# Wireworld HDMI cables



## jason yeo (Jun 12, 2006)

Hi , anyone has experience on wireworld hdmi cables ?


----------



## Sonnie (Apr 11, 2006)

Never heard of them... what is their website and what kind of prices do they have?


----------



## jason yeo (Jun 12, 2006)

Sonnie said:


> Never heard of them... what is their website and what kind of prices do they have?



This is the website http://www.wireworldcable.com/ . Price start from $269.95 http://www.apolloa-v.com/servlet/the-27/Wireworld-Silver-Starlight-HDMI/Detail .


----------



## Mike P. (Apr 6, 2007)

A 3 meter cable for $450 dollars. Way to expensive for my tastes.


----------



## imbeaujp (Oct 20, 2007)

I suggest that you buy a 50$ HDMI cable and use the 400$ to invest in room treatment or anywhere else where it will make a real difference.



JP


----------



## jason yeo (Jun 12, 2006)

Thanks,I already done almost full treatment to my room(for sound and projector) . Now using bettercables hdmi cables . Just wonder if there is any difference and if someone has experience on this particular brand .onder:


----------



## imbeaujp (Oct 20, 2007)

You will not see ou hear any difference if the HDMI cable is less than 8 foot long.


----------



## jason yeo (Jun 12, 2006)

imbeaujp said:


> You will not see ou hear any difference if the HDMI cable is less than 8 foot long.


Thanks,bro . I know from theory , hdmi cables should not make any differences since it is in digital but I guess I need to invest and try out myself . If I could not detect any difference,can save money on future 1.x hdmi cables :bigsmile:. If I can see or hear differences , I am cursed :wits-end:


----------



## imbeaujp (Oct 20, 2007)

Yeh, this is the best way. I did it myself for the analog audio interconects. If YOU can not hear a difference, why will you pay for ?
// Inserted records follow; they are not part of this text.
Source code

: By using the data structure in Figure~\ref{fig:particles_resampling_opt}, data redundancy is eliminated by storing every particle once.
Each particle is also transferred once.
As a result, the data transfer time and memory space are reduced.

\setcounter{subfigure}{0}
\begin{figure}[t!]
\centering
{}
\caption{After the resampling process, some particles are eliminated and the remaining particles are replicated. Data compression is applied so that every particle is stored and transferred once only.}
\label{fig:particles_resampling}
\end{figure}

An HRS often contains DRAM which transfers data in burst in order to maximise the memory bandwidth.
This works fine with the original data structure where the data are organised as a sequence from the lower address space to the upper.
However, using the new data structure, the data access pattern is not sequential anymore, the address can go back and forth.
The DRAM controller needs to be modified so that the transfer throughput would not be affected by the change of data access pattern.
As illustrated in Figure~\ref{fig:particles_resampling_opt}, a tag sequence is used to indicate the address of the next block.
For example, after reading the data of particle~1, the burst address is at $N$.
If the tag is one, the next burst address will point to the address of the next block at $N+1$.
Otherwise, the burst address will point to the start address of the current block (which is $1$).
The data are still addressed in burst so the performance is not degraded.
I saw recently a TV program that shows some results about HDMI cable and they said that there is no diffrence, but I encourage you to do your own test.

JP


----------



## jason yeo (Jun 12, 2006)

Hopefully this will be my last investment on hdmi cables . Already cursed by powercords ,interconnects and etc :crying:


----------



## Sonnie (Apr 11, 2006)

Here's one good article that might help you decide to use your money elsewhere in the future. There was another link somewhere about audio cables, but I can't seem to find it right now.


----------



## jason yeo (Jun 12, 2006)

Sonnie said:


> Here's one good article that might help you decide to use your money elsewhere in the future. There was another link somewhere about audio cables, but I can't seem to find it right now.
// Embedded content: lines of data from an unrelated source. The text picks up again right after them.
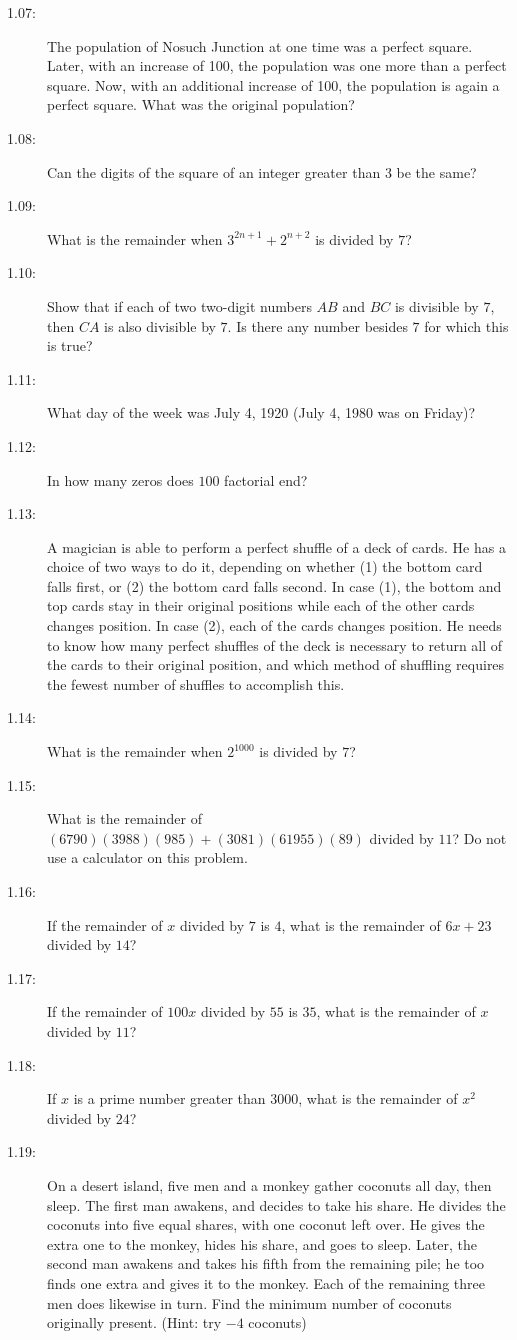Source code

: \documentclass{article}
\begin{document}
\begin{description}
\begin{description}
      \item[1.07:] The population of Nosuch Junction at one time was a perfect square. Later, with an increase of 100, the population was one more than a perfect square. Now, with an additional increase of 100, the population is again a perfect square. What was the original population?
      \item[1.08:] Can the digits of the square of an integer greater than $3$ be the same?
      \item[1.09:] What is the remainder when $3^{2n+1}+2^{n+2}$ is divided by $7$?
      \item[1.10:] Show that if each of two two-digit numbers $AB$ and $BC$ is divisible by $7$, then $CA$ is also divisible by $7$. Is there any number besides $7$ for which this is true?
      \item[1.11:] What day of the week was July 4, 1920 (July 4, 1980 was on Friday)?
      \item[1.12:] In how many zeros does $100$ factorial end?
      \item[1.13:] A magician is able to perform a perfect shuffle of a deck of cards. He has a choice of two ways to do it, depending on whether (1) the bottom card falls first, or (2) the bottom card falls second. In case (1), the bottom and top cards stay in their original positions while each of the other cards changes position. In case (2), each of the cards changes position. He needs to know how many perfect shuffles of the deck is necessary to return all of the cards to their original position, and which method of shuffling requires the fewest number of shuffles to accomplish this.
      \item[1.14:] What is the remainder when $2^{1000}$ is divided by $7$?
      \item[1.15:] What is the remainder of $(6790)(3988)(985) + (3081)(61955)(89)$ divided by $11$? Do not use a calculator on this problem.
      \item[1.16:] If the remainder of $x$ divided by $7$ is $4$, what is the remainder of $6x+23$ divided by $14$?
      \item[1.17:] If the remainder of $100x$ divided by $55$ is $35$, what is the remainder of $x$ divided by $11$?
      \item[1.18:] If $x$ is a prime number greater than $3000$, what is the remainder of $x^2$ divided by $24$?
      \item[1.19:] On a desert island, five men and a monkey gather coconuts all day, then sleep. The first man awakens, and decides to take his share. He divides the coconuts into five equal shares, with one coconut left over. He gives the extra one to the monkey, hides his share, and goes to sleep. Later, the second man awakens and takes his fifth from the remaining pile; he too finds one extra and gives it to the monkey. Each of the remaining three men does likewise in turn. Find the minimum number of coconuts originally present. (Hint: try $-4$ coconuts)

\end{description}
\end{description}
\end{document}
Thanks Sonnie . But from the pictures shown , maybe it is not a good place to do a blind test . onder:


----------



## Guest (Feb 3, 2008)

any one have a good suggestions on where to start shopping for moderately/value priced HDMI cables?


----------



## Sonnie (Apr 11, 2006)

www.monoprice.com


----------



## Guest (Feb 3, 2008)

thanks much. I also recently ran across a manufacturer by the name of "cobalt". Anyone have any first hand experience with their products?


----------



## yourgrandma (Oct 29, 2007)

Sonnie said:


> Here's one good article that might help you decide to use your money elsewhere in the future. There was another link somewhere about audio cables, but I can't seem to find it right now.



That was an entertaining article. The author was fighting the conclusion tooth and nail, while the editor had to repeatedly reel him in by correcting the fallacies he introduced.
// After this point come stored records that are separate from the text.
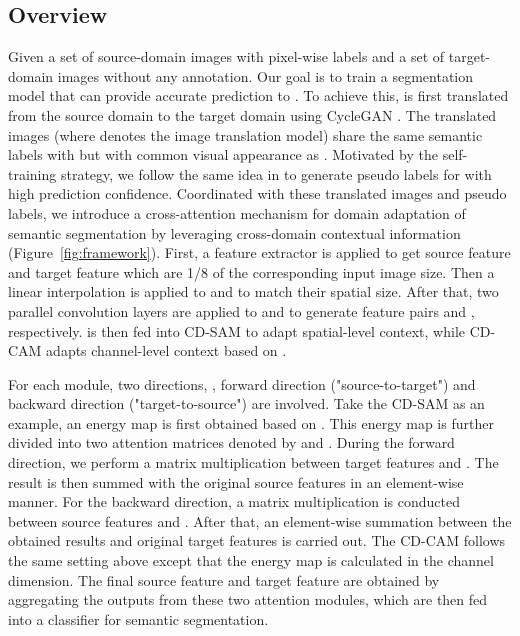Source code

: \documentclass[10pt,twocolumn,letterpaper]{article}
\begin{document}
	\subsection{Overview}

	Given a set of source-domain images  with pixel-wise labels  and a set of target-domain images  without any annotation. Our goal is to train a segmentation model that can provide accurate prediction to . To achieve this,  is first translated from the source domain to the target domain using CycleGAN \cite{zhu2017unpaired}. The translated images  (where  denotes the image translation model) share the same semantic labels with  but with common visual appearance as . Motivated by the self-training strategy, we follow the same idea in \cite{li2019bidirectional} to generate pseudo labels  for  with high prediction confidence. Coordinated with these translated images and pseudo labels, we introduce a cross-attention mechanism for domain adaptation of semantic segmentation by leveraging cross-domain contextual information (Figure~\ref{fig:framework}). First, a feature extractor  is applied to get source feature  and target feature  which are 1/8 of the corresponding input image size. Then a linear interpolation is applied to  and  to match their spatial size. After that, two parallel convolution layers are applied to  and  to generate feature pairs  and , respectively.  is then fed into CD-SAM to adapt spatial-level context, while CD-CAM adapts channel-level context based on .


	For each module, two directions, \ie, forward direction ("source-to-target") and backward direction ("target-to-source") are involved. Take the CD-SAM as an example, an energy map is first obtained based on . This energy map is further divided into two attention matrices denoted by  and . During the forward direction, we perform a matrix multiplication between target features and . The result is then summed with the original source features in an element-wise manner. For the backward direction, a matrix multiplication is conducted between source features and . After that, an element-wise summation between the obtained results and original target features is carried out. The CD-CAM follows the same setting above except that the energy map is calculated in the channel dimension. The final source feature and target feature are obtained by aggregating the outputs from these two attention modules, which are then fed into a classifier  for semantic segmentation.
\end{document}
He had a :hush: type additude about the whole thing.

The only thing I really agree with is that there needed to be an instant means of switching cables, but since power cables are probably the least likely of all to make any difference, why not do speaker cables or interconnects?:coocoo:


----------



## Guest (Feb 3, 2008)

I've always been of the opinion theres a law of diminishing returns regarding any type of cabling. 

At some point, it doesn't matter how much you spend because the return is just so little, the price doesn't justify the results. However, that being said, I think its a waste, for example, to throw $6000 at equipment and then say a $50-$80 interconnect is worthless. I would say in my example above a "weak link" argument is reasonable and logical. Just a logical though is the issue of an equipment barrier (i.e. $1000 cables can't fix $100 equipment). 

I thought a cable switcher did exist, but perhaps I'm mistaken. I thought I'd seen a set-up where two sets of interconnects could be connected to an input box which then was switchable between the two. However, I can't remember where I saw it. I'll give a look later to see whether I can find out more information.


----------



## yourgrandma (Oct 29, 2007)

I think the problem with using a switcher is with power cables.

For interconnects, I'd say you'd be petty safe using two identical source components and switching inputs on the preamp. I'm sure someone would insist they can hear a huge sonic differance between two identical $12,000 CD transports.

Also, to really make the test as thorough as possible, you'd want to test all the interconnects in the signal chain at the same time. In some of these high end setups, they have Source_DAC_Preamp_amp, so that would be a lot of switchers, thus a lot of possible iterferance from the switchers. It's tough to come up with a "Perfect" side by side test for anything, but really hard when you're looking for such miniscule (or nonexistant) changes.

As for the existance of a cable switcher, I do recal reading about tests from decades past with just such a device for speaker cables which was demoed to customers of a particular audio company (I dont recall who)


----------



## Guest (Mar 14, 2008)

I'm in the same situation. I have a 35ft run and I'm confused about 1.3 Catagory 2 vs. high speed 10.2gps etc...etc...

I have an Epson Home Cinema 1080UB and want to take advantage of it to the fullest but HDMI cables are confusing me.

Any suggestions?


----------